__Activity__.
Read through the lines below and copy the ones holding the string "title".

__Items listed in a dataset__.
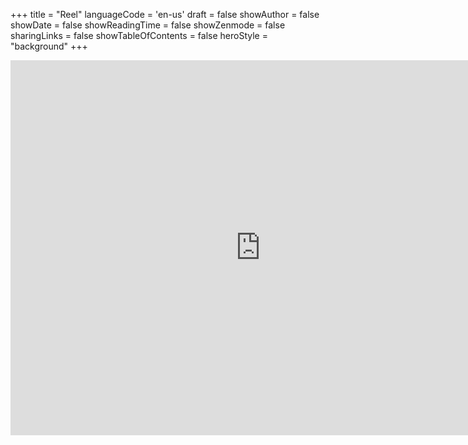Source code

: +++
title = "Reel"
languageCode = 'en-us'
draft = false
showAuthor = false
showDate = false
showReadingTime = false
showZenmode = false
sharingLinks = false
showTableOfContents = false
heroStyle = "background"
+++
<iframe title="vimeo-player" src="https://player.vimeo.com/video/772649237?h=30b28406a5" width="800" height="600"frameborder="0"    allowfullscreen></iframe>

__Solution below__.
title = "Reel"
<iframe title="vimeo-player" src="https://player.vimeo.com/video/772649237?h=30b28406a5" width="800" height="600"frameborder="0"    allowfullscreen></iframe>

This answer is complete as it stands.